Problem: Would you reproduce exactly the lines below from the one holding "is expected, the" through the one holding "API in libahci.", inclusive, and no others?

Raw data:
= = = = = = =
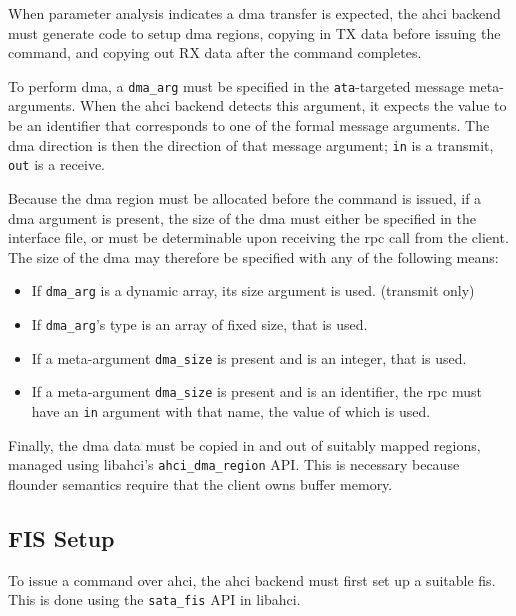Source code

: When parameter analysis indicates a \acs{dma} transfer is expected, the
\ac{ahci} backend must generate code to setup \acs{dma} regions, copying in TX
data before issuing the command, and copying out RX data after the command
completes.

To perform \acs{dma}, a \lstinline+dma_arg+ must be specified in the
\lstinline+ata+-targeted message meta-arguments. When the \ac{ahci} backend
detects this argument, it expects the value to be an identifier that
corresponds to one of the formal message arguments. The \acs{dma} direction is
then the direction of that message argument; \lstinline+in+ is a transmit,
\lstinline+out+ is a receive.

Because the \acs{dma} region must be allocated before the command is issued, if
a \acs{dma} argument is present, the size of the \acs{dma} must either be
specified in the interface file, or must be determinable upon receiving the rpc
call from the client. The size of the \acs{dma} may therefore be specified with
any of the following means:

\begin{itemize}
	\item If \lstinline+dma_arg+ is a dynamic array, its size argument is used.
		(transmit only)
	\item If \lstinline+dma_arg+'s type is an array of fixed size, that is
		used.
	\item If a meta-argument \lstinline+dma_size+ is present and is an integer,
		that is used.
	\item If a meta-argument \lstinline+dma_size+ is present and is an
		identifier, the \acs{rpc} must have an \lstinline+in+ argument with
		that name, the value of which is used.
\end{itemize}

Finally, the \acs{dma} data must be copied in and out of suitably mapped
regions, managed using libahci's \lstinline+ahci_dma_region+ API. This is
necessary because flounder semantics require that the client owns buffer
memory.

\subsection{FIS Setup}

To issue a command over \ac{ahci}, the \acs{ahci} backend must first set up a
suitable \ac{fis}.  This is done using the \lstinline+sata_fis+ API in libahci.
= = = = = = =
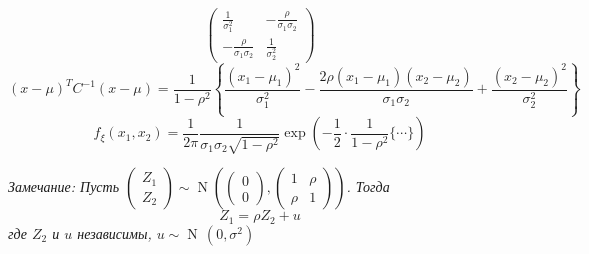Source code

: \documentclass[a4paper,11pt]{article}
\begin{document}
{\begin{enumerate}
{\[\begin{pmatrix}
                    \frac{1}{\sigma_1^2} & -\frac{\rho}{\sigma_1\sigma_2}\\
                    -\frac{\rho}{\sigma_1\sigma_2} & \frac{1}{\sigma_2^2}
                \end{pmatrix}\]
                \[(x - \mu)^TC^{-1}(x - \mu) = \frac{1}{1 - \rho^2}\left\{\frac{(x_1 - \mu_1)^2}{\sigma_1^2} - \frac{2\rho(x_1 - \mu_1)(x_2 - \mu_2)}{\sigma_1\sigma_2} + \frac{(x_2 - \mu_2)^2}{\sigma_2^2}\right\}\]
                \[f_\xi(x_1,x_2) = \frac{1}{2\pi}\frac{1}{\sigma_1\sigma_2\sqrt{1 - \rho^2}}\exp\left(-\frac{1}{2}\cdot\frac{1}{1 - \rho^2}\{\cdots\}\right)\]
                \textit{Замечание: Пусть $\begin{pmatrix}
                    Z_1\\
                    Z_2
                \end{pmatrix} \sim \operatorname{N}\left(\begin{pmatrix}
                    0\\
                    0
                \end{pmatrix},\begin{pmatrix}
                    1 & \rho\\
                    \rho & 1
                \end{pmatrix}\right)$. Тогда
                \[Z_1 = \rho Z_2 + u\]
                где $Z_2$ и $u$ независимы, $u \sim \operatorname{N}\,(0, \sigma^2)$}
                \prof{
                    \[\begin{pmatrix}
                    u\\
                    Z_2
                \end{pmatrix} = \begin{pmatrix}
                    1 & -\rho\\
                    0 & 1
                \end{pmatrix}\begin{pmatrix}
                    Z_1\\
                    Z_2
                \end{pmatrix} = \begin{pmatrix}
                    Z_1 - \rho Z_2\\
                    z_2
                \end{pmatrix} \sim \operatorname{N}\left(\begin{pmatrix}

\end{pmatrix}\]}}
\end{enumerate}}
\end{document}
= = = = = = =
Answer section:
: When parameter analysis indicates a \acs{dma} transfer is expected, the
\ac{ahci} backend must generate code to setup \acs{dma} regions, copying in TX
data before issuing the command, and copying out RX data after the command
completes.

To perform \acs{dma}, a \lstinline+dma_arg+ must be specified in the
\lstinline+ata+-targeted message meta-arguments. When the \ac{ahci} backend
detects this argument, it expects the value to be an identifier that
corresponds to one of the formal message arguments. The \acs{dma} direction is
then the direction of that message argument; \lstinline+in+ is a transmit,
\lstinline+out+ is a receive.

Because the \acs{dma} region must be allocated before the command is issued, if
a \acs{dma} argument is present, the size of the \acs{dma} must either be
specified in the interface file, or must be determinable upon receiving the rpc
call from the client. The size of the \acs{dma} may therefore be specified with
any of the following means:

\begin{itemize}
	\item If \lstinline+dma_arg+ is a dynamic array, its size argument is used.
		(transmit only)
	\item If \lstinline+dma_arg+'s type is an array of fixed size, that is
		used.
	\item If a meta-argument \lstinline+dma_size+ is present and is an integer,
		that is used.
	\item If a meta-argument \lstinline+dma_size+ is present and is an
		identifier, the \acs{rpc} must have an \lstinline+in+ argument with
		that name, the value of which is used.
\end{itemize}

Finally, the \acs{dma} data must be copied in and out of suitably mapped
regions, managed using libahci's \lstinline+ahci_dma_region+ API. This is
necessary because flounder semantics require that the client owns buffer
memory.

\subsection{FIS Setup}

To issue a command over \ac{ahci}, the \acs{ahci} backend must first set up a
suitable \ac{fis}.  This is done using the \lstinline+sata_fis+ API in libahci.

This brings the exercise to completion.